The purpose of this paper is to show recent experimental corroboration of the trapped oil relationship and to demonstrate the impact of the trapped oil relationship on reserves determination in oil-water transition zones. First, fundamental issues for appropriate selection of rock-fluid properties for characterizing transition zones are addressed. Graphical illustrations are presented to compare and contrast conventional methods for characterizing transition zones with an improved characterization method that requires additional rock-fluid property measurements.

Then, results from laboratory studies of recovery from transition zones are used to demonstrate features of the improved characterization method. These results show that oil in the transition zone is much more mobile and recoverable than is assumed by the conventional approach.

For these laboratory studies, unconsolidated packs of sand, glass beads, and plastic beads were used. The media were varied to observe the effects of wett ability and grain size on transition zone properties. It is believed that the variety of media qualitatively represent what would be observed for actual reservoir formations. Local saturations in the transition zones were correlated to gray level of video images of the surface of the packs. The laboratory methods for unconsolidated media could be extended in the future to reservoir rock (having much lower permeabilities) with centrifuge technology.

Finally, the effect of the trapped oil relationship on reserves determination is shown with an extended black oil simulation that incorporates the effects of relative permeabilities on reserves determination.


Numerical models for matching historical production and forecasting performance of hydrocarbon reservoirs rely heavily on numerous types of core measurements: porosity, absolute permeability, and formation compressibility, plus capillary pressure and relative permeabilities. Capillary pressure and relative permeability are of primary concern in this paper. Capillary pressure data translate to the hydrocarbon saturation profile as a function of height in a reservoir. Also, gradients of capillary pressures during displacement processes influence movement of fluids. Relative permeabilities provide information on fluid mobility and the amount of hydrocarbon recovery as a function of time.
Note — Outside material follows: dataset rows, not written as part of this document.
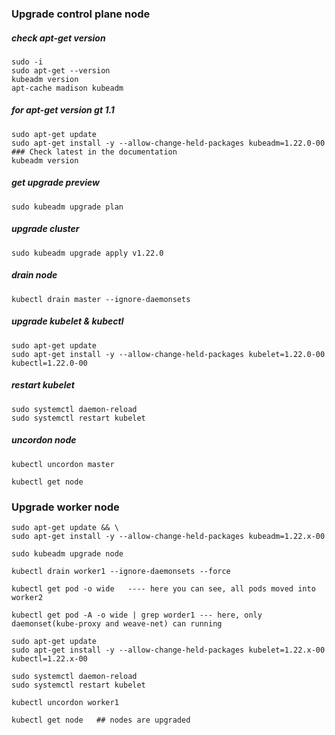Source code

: ### Upgrade control plane node

##### check apt-get version    
    sudo -i
    sudo apt-get --version
    kubeadm version
    apt-cache madison kubeadm
    

##### for apt-get version gt 1.1
    sudo apt-get update
    sudo apt-get install -y --allow-change-held-packages kubeadm=1.22.0-00    ### Check latest in the documentation
    kubeadm version

##### get upgrade preview
    sudo kubeadm upgrade plan

##### upgrade cluster 
    sudo kubeadm upgrade apply v1.22.0

##### drain node
    kubectl drain master --ignore-daemonsets

##### upgrade kubelet & kubectl 
    sudo apt-get update
    sudo apt-get install -y --allow-change-held-packages kubelet=1.22.0-00 kubectl=1.22.0-00

##### restart kubelet
    sudo systemctl daemon-reload
    sudo systemctl restart kubelet

##### uncordon node
    kubectl uncordon master

    kubectl get node


### Upgrade worker node
    sudo apt-get update && \
    sudo apt-get install -y --allow-change-held-packages kubeadm=1.22.x-00

    sudo kubeadm upgrade node

    kubectl drain worker1 --ignore-daemonsets --force

    kubectl get pod -o wide   ---- here you can see, all pods moved into worker2

    kubectl get pod -A -o wide | grep worder1 --- here, only daemonset(kube-proxy and weave-net) can running

    sudo apt-get update
    sudo apt-get install -y --allow-change-held-packages kubelet=1.22.x-00 kubectl=1.22.x-00

    sudo systemctl daemon-reload
    sudo systemctl restart kubelet

    kubectl uncordon worker1

    kubectl get node   ## nodes are upgraded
Conventionally, primary drainage capillary pressure and waterflood relative permeabilities have been used to determine the depth of the lower productive limit of a transition zone, the percentage of hydrocarbon recovery, and the percentage of unrecoverable hydrocarbons from waterflooding. Here, a transition zone is defined as an interval that produces both oil and water during primary recovery. Transition zones affect

  • volumetric calculations of original oil in place,

  • simulation of oil recovery for various operational alternatives,

  • determinations of the spatial distributions of recoverable oil for well placement, completion interval determinations,

  • dimensions of the reservoir limits, and

  • the amount and distribution of unrecoverable oil by conventional methods.